[Dataset entries]

---+---

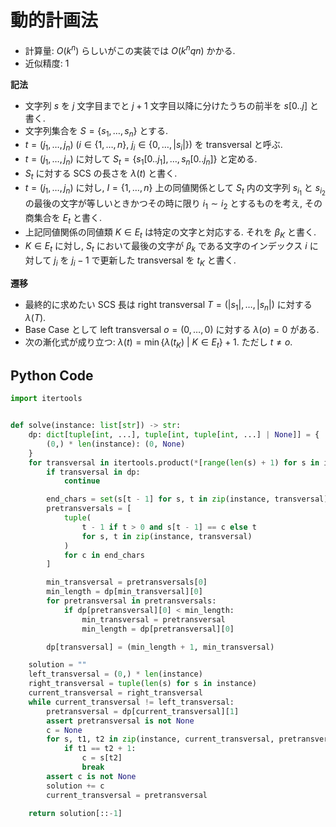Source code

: # 動的計画法

- 計算量: $O(k^n)$ らしいがこの実装では $O(k^n q n)$ かかる.
- 近似精度: $1$

**記法**

- 文字列 $s$ を $j$ 文字目までと $j+1$ 文字目以降に分けたうちの前半を $s[0..j]$ と書く.
- 文字列集合を $S = \lbrace s_1, \dots, s_n \rbrace$ とする.
- $t = (j_1, \dots, j_n) \ (i \in \lbrace 1, \dots, n \rbrace, \ j_i \in \lbrace 0, \dots, |s_i| \rbrace )$ を transversal と呼ぶ.
- $t = (j_1, \dots, j_n)$ に対して $S_t = \lbrace s_1[0..j_1], \dots, s_n[0..j_n] \rbrace$ と定める.
- $S_t$ に対する SCS の長さを $\lambda(t)$ と書く.
- $t = (j_1, \dots, j_n)$ に対し, $I = \lbrace 1, \dots, n \rbrace$ 上の同値関係として $S_t$ 内の文字列 $s_{i_1}$ と $s_{i_2}$ の最後の文字が等しいときかつその時に限り $i_1 \sim i_2$ とするものを考え, その商集合を $E_t$ と書く.
- 上記同値関係の同値類 $K \in E_t$ は特定の文字と対応する. それを $\beta_K$ と書く.
- $K \in E_t$ に対し, $S_t$ において最後の文字が $\beta_k$ である文字のインデックス $i$ に対して $j_i$ を $j_i - 1$ で更新した transversal を $t_K$ と書く.

**遷移**

- 最終的に求めたい SCS 長は right transversal $T = (|s_1|, \dots, |s_n|)$ に対する $\lambda(T)$.
- Base Case として left transversal $o = (0, \dots, 0)$ に対する $\lambda(o) = 0$ がある.
- 次の漸化式が成り立つ: $\lambda(t) = \min \lbrace \lambda(t_K) \ | \ K \in E_t \rbrace + 1$. ただし $t \ne o$.

## Python Code

```python
import itertools


def solve(instance: list[str]) -> str:
    dp: dict[tuple[int, ...], tuple[int, tuple[int, ...] | None]] = {
        (0,) * len(instance): (0, None)
    }
    for transversal in itertools.product(*[range(len(s) + 1) for s in instance]):
        if transversal in dp:
            continue

        end_chars = set(s[t - 1] for s, t in zip(instance, transversal) if t > 0)
        pretransversals = [
            tuple(
                t - 1 if t > 0 and s[t - 1] == c else t
                for s, t in zip(instance, transversal)
            )
            for c in end_chars
        ]

        min_transversal = pretransversals[0]
        min_length = dp[min_transversal][0]
        for pretransversal in pretransversals:
            if dp[pretransversal][0] < min_length:
                min_transversal = pretransversal
                min_length = dp[pretransversal][0]

        dp[transversal] = (min_length + 1, min_transversal)

    solution = ""
    left_transversal = (0,) * len(instance)
    right_transversal = tuple(len(s) for s in instance)
    current_transversal = right_transversal
    while current_transversal != left_transversal:
        pretransversal = dp[current_transversal][1]
        assert pretransversal is not None
        c = None
        for s, t1, t2 in zip(instance, current_transversal, pretransversal):
            if t1 == t2 + 1:
                c = s[t2]
                break
        assert c is not None
        solution += c
        current_transversal = pretransversal

    return solution[::-1]
```
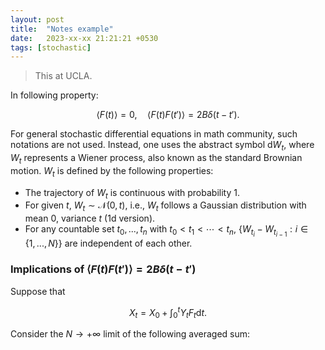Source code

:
 ```yaml
---
layout: post
title:  "Notes example"
date:   2023-xx-xx 21:21:21 +0530
tags: [stochastic]
---
```

> This at UCLA.
  
In following property:

$$
\langle F(t) \rangle = 0, \quad \langle F(t) F(t') \rangle = 2B \delta (t- t').
$$

For general stochastic differential equations in math community, such notations are not used. Instead, one uses the abstract symbol $\mathrm{d}W_t$, where $W_t$ represents a Wiener process, also known as the standard Brownian motion. $W_t$ is defined by the following properties:
- The trajectory of $W_t$ is continuous with probability 1.
- For given $t$, $W_t \sim \mathcal{N}(0,t)$, i.e., $W_t$ follows a Gaussian distribution with mean 0, variance $t$ (1d version).
- For any countable set ${t_0,...,t_n}$ with $t_0 < t_1 < \cdots < t_n$, $\{W_{t_i}-W_{t_{i-1}}: i\in \{ 1 ,..., N\}\}$ are independent of each other.

### Implications of $\langle F(t)F(t') \rangle= 2B \delta(t-t')$
Suppose that

$$
X_t = X_0 + \int_0^t Y_t F_t \mathrm{d} t.
$$

Consider the $N \rightarrow +\infty$ limit of the following averaged sum:

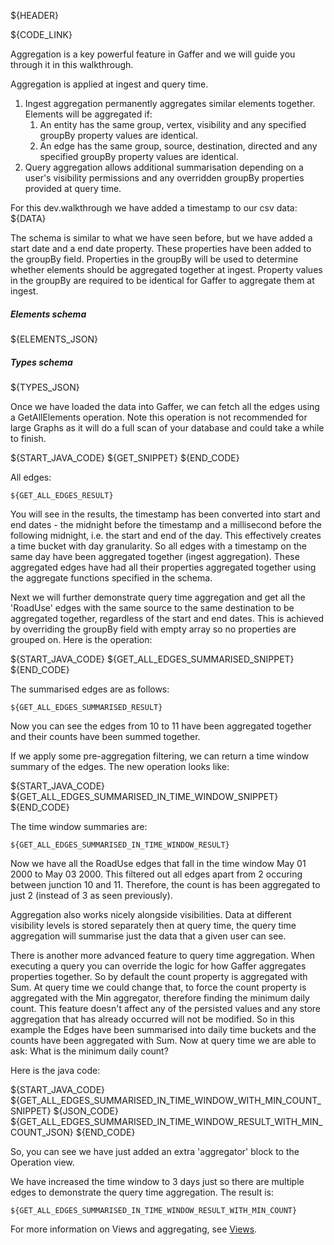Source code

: ${HEADER}

${CODE_LINK}

Aggregation is a key powerful feature in Gaffer and we will guide you through it in this walkthrough. 

Aggregation is applied at ingest and query time.

1. Ingest aggregation permanently aggregates similar elements together. Elements will be aggregated if:
    1. An entity has the same group, vertex, visibility and any specified groupBy property values are identical.
    2. An edge has the same group, source, destination, directed and any specified groupBy property values are identical.
2. Query aggregation allows additional summarisation depending on a user's visibility permissions and any overridden groupBy properties provided at query time.

For this dev.walkthrough we have added a timestamp to our csv data:
${DATA}

The schema is similar to what we have seen before, but we have added a start date and a end date property. 
These properties have been added to the groupBy field. 
Properties in the groupBy will be used to determine whether elements should be aggregated together at ingest. 
Property values in the groupBy are required to be identical for Gaffer to aggregate them at ingest.

##### Elements schema
${ELEMENTS_JSON}

##### Types schema
${TYPES_JSON}

Once we have loaded the data into Gaffer, we can fetch all the edges using a GetAllElements operation.
Note this operation is not recommended for large Graphs as it will do a full scan of your database and could take a while to finish.

${START_JAVA_CODE}
${GET_SNIPPET}
${END_CODE}

All edges:

```
${GET_ALL_EDGES_RESULT}
```

You will see in the results, the timestamp has been converted into start and end dates - the midnight before the timestamp and a millisecond before the following midnight, i.e. the start and end of the day. This effectively creates a time bucket with day granularity. 
So all edges with a timestamp on the same day have been aggregated together (ingest aggregation).
These aggregated edges have had all their properties aggregated together using the aggregate functions specified in the schema. 

Next we will further demonstrate query time aggregation and get all the 'RoadUse' edges with the same source to the same destination to be aggregated together, regardless of the start and end dates. 
This is achieved by overriding the groupBy field with empty array so no properties are grouped on. Here is the operation:

${START_JAVA_CODE}
${GET_ALL_EDGES_SUMMARISED_SNIPPET}
${END_CODE}

The summarised edges are as follows:

```
${GET_ALL_EDGES_SUMMARISED_RESULT}
```

Now you can see the edges from 10 to 11 have been aggregated together and their counts have been summed together.

If we apply some pre-aggregation filtering, we can return a time window summary of the edges. The new operation looks like:

${START_JAVA_CODE}
${GET_ALL_EDGES_SUMMARISED_IN_TIME_WINDOW_SNIPPET}
${END_CODE}

The time window summaries are:

```
${GET_ALL_EDGES_SUMMARISED_IN_TIME_WINDOW_RESULT}
```

Now we have all the RoadUse edges that fall in the time window May 01 2000 to May 03 2000. This filtered out all edges apart from 2 occuring between junction 10 and 11. Therefore, the count is has been aggregated to just 2 (instead of 3 as seen previously).

Aggregation also works nicely alongside visibilities. Data at different visibility levels is stored separately then at query time, the query time aggregation will summarise just the data that a given user can see.

There is another more advanced feature to query time aggregation.
When executing a query you can override the logic for how Gaffer aggregates properties together. 
So by default the count property is aggregated with Sum. 
At query time we could change that, to force the count property is aggregated with the Min aggregator, therefore finding the minimum daily count.
This feature doesn't affect any of the persisted values and any store aggregation that has already occurred will not be modified.
So in this example the Edges have been summarised into daily time buckets and the counts have been aggregated with Sum.
Now at query time we are able to ask: What is the minimum daily count?

Here is the java code:

${START_JAVA_CODE}
${GET_ALL_EDGES_SUMMARISED_IN_TIME_WINDOW_WITH_MIN_COUNT_SNIPPET}
${JSON_CODE}
${GET_ALL_EDGES_SUMMARISED_IN_TIME_WINDOW_RESULT_WITH_MIN_COUNT_JSON}
${END_CODE}

So, you can see we have just added an extra 'aggregator' block to the Operation view.

We have increased the time window to 3 days just so there are multiple edges to demonstrate the query time aggregation.
The result is:

```
${GET_ALL_EDGES_SUMMARISED_IN_TIME_WINDOW_RESULT_WITH_MIN_COUNT}
```
 
For more information on Views and aggregating, see [Views](#views).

---+---

_What the task requires_. Scan the records for the string "while" and report each line where it occurs.

_Result for this exercise_.
    while current_transversal != left_transversal:
Note this operation is not recommended for large Graphs as it will do a full scan of your database and could take a while to finish.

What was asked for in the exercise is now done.